Stanford's last road game of the season comes at Folsom Field in Boulder, Colorado. The last time Stanford played Colorado was in 2012 when the Cardinal traveled to Folsom Field and recorded a victory by the score of 48-0. Stanford leads the all-time series with Colorado with 5 victories and 3 losses.
What will happen this time around? Well, lets take a look at what the bookies and computers think.
LINES AND ODDS
The sports books opened Stanford at Colorado with the Cardinal favored by 16 points and has not moved.
Vegas lines and odds aren't meant to be predictive. They are made to entice betting in equal portions on each side of the spread. However, combining the line and the over/under usually ends up close to some computer models.

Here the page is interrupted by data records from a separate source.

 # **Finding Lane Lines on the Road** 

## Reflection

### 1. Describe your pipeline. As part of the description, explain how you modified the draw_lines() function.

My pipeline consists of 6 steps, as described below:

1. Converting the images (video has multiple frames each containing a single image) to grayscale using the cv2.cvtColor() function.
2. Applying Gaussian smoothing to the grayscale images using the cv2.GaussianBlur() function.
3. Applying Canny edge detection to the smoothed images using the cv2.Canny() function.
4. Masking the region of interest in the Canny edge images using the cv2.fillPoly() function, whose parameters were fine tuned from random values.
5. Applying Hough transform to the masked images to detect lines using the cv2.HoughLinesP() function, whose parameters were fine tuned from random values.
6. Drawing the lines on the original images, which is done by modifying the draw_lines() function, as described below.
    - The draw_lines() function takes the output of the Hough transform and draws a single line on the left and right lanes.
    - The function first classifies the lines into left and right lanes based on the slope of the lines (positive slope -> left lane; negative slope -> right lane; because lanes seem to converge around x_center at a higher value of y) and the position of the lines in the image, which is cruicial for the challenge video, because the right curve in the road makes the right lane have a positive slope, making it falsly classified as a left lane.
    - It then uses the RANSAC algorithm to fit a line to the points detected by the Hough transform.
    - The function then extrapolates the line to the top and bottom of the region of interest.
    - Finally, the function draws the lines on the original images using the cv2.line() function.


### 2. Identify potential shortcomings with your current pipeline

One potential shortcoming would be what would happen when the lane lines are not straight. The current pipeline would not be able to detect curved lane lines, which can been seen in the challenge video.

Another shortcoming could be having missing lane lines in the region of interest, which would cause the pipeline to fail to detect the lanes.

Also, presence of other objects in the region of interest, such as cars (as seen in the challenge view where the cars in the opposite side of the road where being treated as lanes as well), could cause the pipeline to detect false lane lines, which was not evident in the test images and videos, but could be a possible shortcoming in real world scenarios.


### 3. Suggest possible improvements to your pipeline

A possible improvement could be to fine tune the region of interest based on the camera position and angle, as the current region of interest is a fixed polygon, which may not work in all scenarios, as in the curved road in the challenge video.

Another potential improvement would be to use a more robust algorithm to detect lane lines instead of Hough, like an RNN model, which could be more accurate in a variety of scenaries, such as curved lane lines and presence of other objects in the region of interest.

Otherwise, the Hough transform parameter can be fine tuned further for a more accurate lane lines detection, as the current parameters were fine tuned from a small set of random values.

After all, Vegas is very good at this and it is a lot of fun.
Combining the line and the over/under, the Vegas combo has Stanford winning 36-20.
Some computer rankings are designed to provide a built-in predictive element by comparing the ratings of two teams.
Some of the best ratings out there come from Football Outsiders. The most famous is Jeff Sagarin's for USA Today, previously used in the BCS computer rankings. I've included a couple others from around the web as well.
FOOTBALL OUTSIDERS F/+
F/+ is a combination of Bill Connelly's S&P+ and Brian Fremeau's FEI ratings. The ratings are usually pretty solid in factoring all the many variables involved in ranking college football teams that have a relatively low level of common opponents.
The F/+ ratings list Stanford #12 and Colorado #93.
Bill's S&P+ picks predicted Stanford by 10 over Washington State. This week, S&P+ picks have Stanford by a massive 19 points (winning 40-21) and give Stanford a win probablity of 86.3%. Connelly picks Stanford to cover the -16 Vegas spread.
Stanford is ranked #10 with a rating of 88.46.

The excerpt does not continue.